[fuzzing] Fuzzing tradeoffs - where previously described?
Ari Takanen
ari.takanen at codenomicon.com
Thu Feb 1 11:17:28 CST 2007
On Thu, Feb 01, 2007 at 04:09:17PM +0000, Disco Jonny wrote:
> >I agree with you, both approaches can co-exist. I think there is a
> >place for both random testing (fuzzing) and systematic testing
> >(robustness testing).
>
> are we talking about yours and jared's interpretation of random? or on
> the scale of true random?
I was speaking about systematic vs random (non-systematic). I do not
care about the quality of the randomness.
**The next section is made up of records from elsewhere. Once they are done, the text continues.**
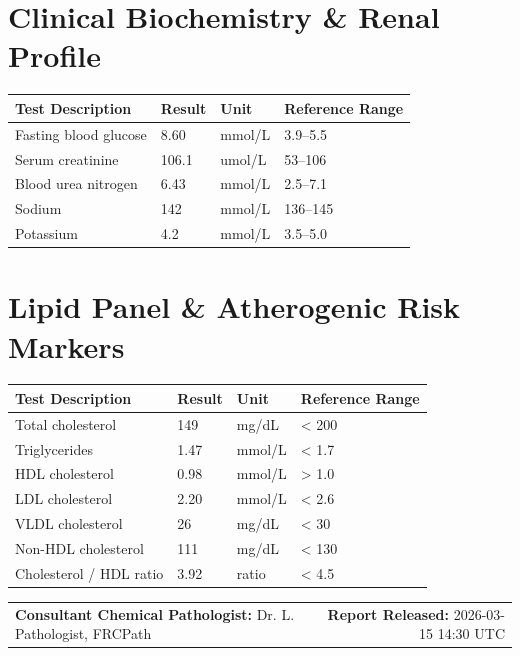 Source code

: \documentclass[10pt,a4paper]{article}
\begin{document}
\vspace{8pt}

\section*{Clinical Biochemistry \& Renal Profile}

\begin{tabular}{@{} p{6.4cm} p{2.5cm} p{2.5cm} p{3.1cm} @{}}
  \toprule
  \textbf{Test Description} & \textbf{Result} & \textbf{Unit} & \textbf{Reference Range} \\
  \midrule
  Fasting blood glucose & 8.60 & mmol/L & 3.9--5.5 \\
  Serum creatinine & 106.1 & umol/L & 53--106 \\
  Blood urea nitrogen & 6.43 & mmol/L & 2.5--7.1 \\
  Sodium & 142 & mmol/L & 136--145 \\
  Potassium & 4.2 & mmol/L & 3.5--5.0 \\
  \bottomrule
\end{tabular}

\vspace{8pt}

\section*{Lipid Panel \& Atherogenic Risk Markers}

\begin{tabular}{@{} p{6.4cm} p{2.5cm} p{2.5cm} p{3.1cm} @{}}
  \toprule
  \textbf{Test Description} & \textbf{Result} & \textbf{Unit} & \textbf{Reference Range} \\
  \midrule
  Total cholesterol & 149 & mg/dL & < 200 \\
  Triglycerides & 1.47 & mmol/L & < 1.7 \\
  HDL cholesterol & 0.98 & mmol/L & > 1.0 \\
  LDL cholesterol & 2.20 & mmol/L & < 2.6 \\
  VLDL cholesterol & 26 & mg/dL & < 30 \\
  Non-HDL cholesterol & 111 & mg/dL & < 130 \\
  Cholesterol / HDL ratio & 3.92 & ratio & < 4.5 \\
  \bottomrule
\end{tabular}

\vspace{14pt}

\noindent
\begin{tabular*}{\textwidth}{@{} l @{\extracolsep{\fill}} r @{}}
  \textbf{Consultant Chemical Pathologist:} Dr. L. Pathologist, FRCPath & \textbf{Report Released:} 2026-03-15 14:30 UTC \\
\end{tabular*}
\end{document}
Lets look at three
widely-used "algorithms" (well to me these are too simple to be caller
algorithms, but lets assume someone wants to start building a library
of fuzzing methods):
"2^x, +-1, +-2, ..." is systematic to me, and...
"2^x + rand(seed)" is not (even if you have control on the seed).
To me, "bit-flipping" is also random, even if done systematically
because you do not know the "purpose" of the test.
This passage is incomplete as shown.